Mr Bhima Yudhistira, executive director of think-tank Centre of Economic and Law Studies, and Dr Mohammad Faisal, executive director of Core Indonesia, also a think-tank, said that industrialisation – which creates numerous jobs and upgrades labour skills – would be crucial for Indonesia to upgrade its status to a developed economy and avoid the middle-income trap.
“Almost all high-income countries have advanced through industrialisation, so the key is to strengthen our industrial capacity and competitiveness,” said Mr Bhima, adding that the contribution of the manufacturing sector to gross domestic product must be increased from 18 per cent to 25 per cent.
He also noted that Indonesia must grow by 7 per cent to 8 per cent annually to upgrade its status to a high-income country by 2045.
Said Dr Mohammad: “Creating middle-class jobs with decent wages should be part of the industrialisation strategy. So we should not only spur the industry reliant on cheap labour, but also the industry that can create as many quality jobs.”

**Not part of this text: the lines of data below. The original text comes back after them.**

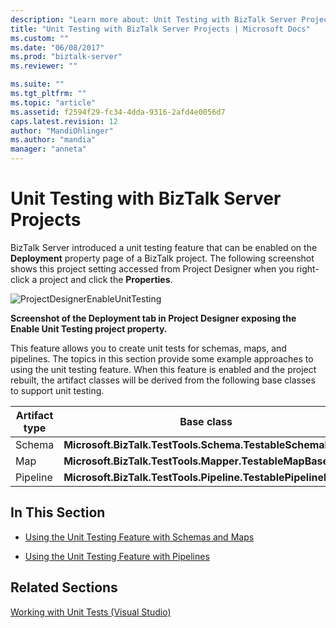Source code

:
 ```yaml
---
description: "Learn more about: Unit Testing with BizTalk Server Projects"
title: "Unit Testing with BizTalk Server Projects | Microsoft Docs"
ms.custom: ""
ms.date: "06/08/2017"
ms.prod: "biztalk-server"
ms.reviewer: ""

ms.suite: ""
ms.tgt_pltfrm: ""
ms.topic: "article"
ms.assetid: f2594f29-fc34-4dda-9316-2afd4e0056d7
caps.latest.revision: 12
author: "MandiOhlinger"
ms.author: "mandia"
manager: "anneta"
---
```

# Unit Testing with BizTalk Server Projects
BizTalk Server introduced a unit testing feature that can be enabled on the **Deployment** property page of a BizTalk project. The following screenshot shows this project setting accessed from Project Designer when you right-click a project and click the **Properties**.

 ![](../core/media/projectdesignerenableunittesting.gif "ProjectDesignerEnableUnitTesting")

 **Screenshot of the Deployment tab in Project Designer exposing the Enable Unit Testing project property.**

 This feature allows you to create unit tests for schemas, maps, and pipelines. The topics in this section provide some example approaches to using the unit testing feature. When this feature is enabled and the project rebuilt, the artifact classes will be derived from the following base classes to support unit testing.

|Artifact type|Base class|
|-------------------|----------------|
|Schema|**Microsoft.BizTalk.TestTools.Schema.TestableSchemaBase**|
|Map|**Microsoft.BizTalk.TestTools.Mapper.TestableMapBase**|
|Pipeline|**Microsoft.BizTalk.TestTools.Pipeline.TestablePipelineBase**|

## In This Section

-   [Using the Unit Testing Feature with Schemas and Maps](../core/using-the-unit-testing-feature-with-schemas-and-maps.md)

-   [Using the Unit Testing Feature with Pipelines](../core/using-the-unit-testing-feature-with-pipelines.md)

## Related Sections
 [Working with Unit Tests (Visual Studio)](https://go.microsoft.com/fwlink/?LinkId=128890)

Dr Maria said: “Indonesia has been a middle-income country for the past 30 years and, to an extent, it has been trapped as a middle-income country.
“To unlock itself from this trap and graduate to a high-income economy, it needs to find additional drivers of economic growth. More importantly, it has to be higher-quality growth.”
Besides measures like rolling out bread-and-butter public policies and diversifying its sources of economic growth, Indonesia should institutionalise reforms through membership in international organisations that comply with international standards and governance, such as the Organisation for Economic Cooperation and Development (OECD), said Dr Maria.
In February, the 38-nation group, dubbed the “club of developed economies”, began talks on the accession of Indonesia, which is set to become its first South-east Asian member.
Former trade minister and chief of the investment coordinating board Muhammad Lutfi told ST that to escape the middle-income trap, Indonesia has to boost infrastructure development, attract greater direct investment and enhance the quality of human resources.
He said that much effort was expended in this direction by President Joko Widodo’s nearly one-decade-old administration.
“We are preparing for a growth trajectory to skip the middle-income trap, which we should do before our demographic dividend ends. So we have a deadline as our demographic dividend will end between 2038 and 2040,” he said.
Indonesia’s median age was 29.9 in 2023, according to a United Nations estimate.
Meanwhile, Ms Sari continues to aim beyond her current middle-class job.
“I want a more decent workplace. With my degree, I deserve a better job,” she said.